Mataram menjadi negeri yang sakit. Pengemis dan penderita kudis tampak di jalan-jalan, baunya seperti bangkai. Banyak pengemis yang mati dan bergelimpangan di jalan serta mati mengambang di sungai. Tidak sedikit penggawa kerajaan yang juga meninggal. Kekeringan disebutkan melanda Mataram sehingga wilayah itu tak layak ditinggali.

Krisis pangan terjadi pada periode berikutnya. Raja Amangkurat II yang berkuasa dari tahun 1677 hingga 1703 dilaporkan dirundung kesusahan karena banyak prajurit kecil yang sakit demam. Harga pangan dilaporkan sangat mahal. Prajurit di Kartasura dan orang- orang pedesaan tidak memiliki pangan. Situasi ini membuat raja sedih dan kusut pikirannya.

Ia kemudian memanggil adiknya, yaitu Pangeran Puger. Ia meminta bantuan Pangeran Puger untuk ikut menyelesaikan masalah krisis pangan itu.

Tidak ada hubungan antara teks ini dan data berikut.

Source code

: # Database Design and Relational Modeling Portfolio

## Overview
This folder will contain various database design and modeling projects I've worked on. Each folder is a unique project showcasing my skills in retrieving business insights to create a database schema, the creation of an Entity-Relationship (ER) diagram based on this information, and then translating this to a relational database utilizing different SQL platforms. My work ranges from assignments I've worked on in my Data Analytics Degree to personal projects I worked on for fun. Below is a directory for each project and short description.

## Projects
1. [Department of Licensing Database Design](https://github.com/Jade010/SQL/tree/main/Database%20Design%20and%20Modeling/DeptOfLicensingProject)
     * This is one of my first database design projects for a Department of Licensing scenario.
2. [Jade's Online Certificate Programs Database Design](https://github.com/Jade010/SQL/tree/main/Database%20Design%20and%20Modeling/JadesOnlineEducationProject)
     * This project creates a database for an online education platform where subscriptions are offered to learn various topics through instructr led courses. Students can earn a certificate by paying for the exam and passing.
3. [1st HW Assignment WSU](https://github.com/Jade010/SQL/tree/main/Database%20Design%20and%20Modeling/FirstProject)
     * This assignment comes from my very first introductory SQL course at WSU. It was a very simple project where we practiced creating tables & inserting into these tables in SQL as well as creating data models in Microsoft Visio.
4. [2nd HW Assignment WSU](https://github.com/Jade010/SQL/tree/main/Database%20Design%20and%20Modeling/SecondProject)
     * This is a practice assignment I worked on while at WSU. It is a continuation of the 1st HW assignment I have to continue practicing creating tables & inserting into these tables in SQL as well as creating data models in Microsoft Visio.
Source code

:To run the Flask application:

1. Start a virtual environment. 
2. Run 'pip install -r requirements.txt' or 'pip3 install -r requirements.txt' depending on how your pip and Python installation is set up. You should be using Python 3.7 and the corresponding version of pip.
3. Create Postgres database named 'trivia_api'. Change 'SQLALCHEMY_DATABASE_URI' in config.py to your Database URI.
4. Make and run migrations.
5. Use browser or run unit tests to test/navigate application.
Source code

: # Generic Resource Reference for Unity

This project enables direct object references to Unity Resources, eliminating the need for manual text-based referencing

”Aku memanggilmu karena negeri kita sedang menghadapi masa sulit. Pangan mahal harganya dan kalau itu terjadi Raja akan dipandang hina. Prajurit rendahan sangat menderita, mereka hanya makan gadung. Kalau negeri ini tidak pulih, pasti yang bertakhta di Kartasura akan menerima hinaan. Kalau Tuhan tidak menolong supaya Kartasura kembali murah pangannya, aku akan meninggalkan kerajaan. Aku malu memandang prajurit itu,” kata Raja.

Akan tetapi, Puger meminta agar kakaknya itu tidak mundur. Ia yang akan meninggalkan istana dan akan menyelidiki apa yang sebenarnya tengah terjadi. Puger kemudian pulang ke rumah dan berganti busana dan menyamar sebagai santri. Ia berkeliling ke berbagai tempat. Ia berjalan sendiri tanpa didampingi prajurit.

Para prajurit malah mengira ia adalah santri yang biasa mengemis beras di pasar karena beras sangat mahal harganya. Dari pemantauan Puger, gadung dan ubi telah dijadikan sebagai pengganti nasi. Rakyat kecil sudah sangat menderita. Ia hanya bisa berdoa dan terus berdoa ketika melihat penderitaan itu.

Dalam buku Babad Tanah Jawi kemudian disebutkan, Puger mendapatkan ide untuk mengurangi penderitaan rakyat. Ia menetapkan harga beras yang terbeli oleh rakyat di semua pasar. Empat puluh hari setelah itu dilaporkan beras kembali murah harganya, rakyat tenang, dan Kartasura kembali pulih.

Dari sejarah krisis pangan di tiga kerajaan itu terlihat bahwa ada dua hal menjadi penyebab krisis pangan, yaitu fenomena alam dan rezim yang lemah.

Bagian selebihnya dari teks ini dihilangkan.